Zobacz też: „Kopciuchy” górą? Ekologia zawsze przegra w zderzeniu z kosztami…
- Proces wymiany pieców będzie trwał bardzo długo. Nie nastąpi to z dnia na dzień. Uruchomienie darmowych przejazdów można uruchomić z dnia na dzień. Przecież urzędnicy analizujący dane z pyłomierzy doskonale potrafią wskazać, kiedy z powietrzem będzie najgorzej. I wtedy wystarczy komunikat ze strony Urzędu Miasta – dziś, jutro będzie można jeździć autobusami za darmo, zostawmy auta w domu, nie pogarszajmy sytuacji dodatkowo. Takie działanie buduje też wizerunkową markę miasta. Daje jasny sygnał: jesteśmy naprawdę eko, jesteśmy eko z piecami, ale jesteśmy też eko z transportem, wszyscy pracujemy na to, żeby było w mieście czyściej i bezpieczniej – mówi pan Janusz Kruk. Mężczyzna zastrzega też, że takie działania świetnie wpisałby się w starania MPK o pieniądze unijne na wymianę taboru. Spółka cały czas testuje ekologiczne autobusy: hybrydy, pojazdy elektryczne.
Zobacz też: Autobus to nie baletnica żeby robić piruety! Wszyscy mają serdecznie dość remontu Kolejowej! [WIDEO]
- Nie – mówi stanowczo prezydent Ryszard Nowak i argumentuje: - Proszę pamiętać, że nie możemy robić czegoś kosztem drugiego.
Bo dotacje, które wyrównywałyby spadek dochodów MPK, czyli spółki należącej do miasta musiałby pochodzić z budżetu Nowego Sącza, co tym samym mogłoby spowodować konieczność obcięcia środków na wkład własny miasta choćby wymianę instalacji grzewczych czy na inne oczekiwane przez mieszkańców inwestycje.
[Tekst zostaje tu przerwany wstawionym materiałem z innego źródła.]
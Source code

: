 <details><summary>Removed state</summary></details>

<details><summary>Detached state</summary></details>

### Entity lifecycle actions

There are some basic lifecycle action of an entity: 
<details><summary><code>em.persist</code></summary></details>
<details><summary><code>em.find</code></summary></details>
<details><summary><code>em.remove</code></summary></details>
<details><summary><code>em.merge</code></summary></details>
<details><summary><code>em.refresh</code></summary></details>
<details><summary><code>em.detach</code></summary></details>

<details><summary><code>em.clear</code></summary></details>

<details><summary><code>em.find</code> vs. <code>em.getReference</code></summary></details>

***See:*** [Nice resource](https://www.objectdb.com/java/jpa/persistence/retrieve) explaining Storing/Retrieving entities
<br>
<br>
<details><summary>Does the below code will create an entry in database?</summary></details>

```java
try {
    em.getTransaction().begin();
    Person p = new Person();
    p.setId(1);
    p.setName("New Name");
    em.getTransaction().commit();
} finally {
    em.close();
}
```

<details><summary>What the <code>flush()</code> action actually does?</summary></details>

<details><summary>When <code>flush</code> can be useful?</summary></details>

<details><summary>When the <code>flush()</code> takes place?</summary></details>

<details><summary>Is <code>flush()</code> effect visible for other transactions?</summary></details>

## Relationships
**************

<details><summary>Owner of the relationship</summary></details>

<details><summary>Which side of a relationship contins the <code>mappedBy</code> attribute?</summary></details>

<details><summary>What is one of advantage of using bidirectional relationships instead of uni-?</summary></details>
Zobacz też: Ja wydaję krocie na gaz a „kopciuch” i tak robi swoje ...
- Wprowadziliśmy program dofinansowania do wymiany palenisk. Chcemy go dalej kontynuować i chcemy go dalej równie intensywnie prowadzić. Mało tego, bardzo istotne są tez kwestie edukacyjne i nad tym też chcemy popracować mocniej. To jest proces długotrwały. Na zachodzie na czyste powietrze pracowano przez bardzo długie lata. Nie oczekujmy, że w Polsce dojdziemy do tego w ciągu jednego roku – podkreśla samorządowiec.
Warto przy okazji przypomnieć, że radni Nowego Sącza cały czas pamiętają o ekotransporcie i ekokierowcach. Wystarczy przypomnieć propozycje radnych odnośnie budowy parkingu Park&Ride, tak by ograniczyć ruch samochodów w centrum i jego okolicy i zagwarantowania darmowego parkowania dla właścicieli aut elektrycznych.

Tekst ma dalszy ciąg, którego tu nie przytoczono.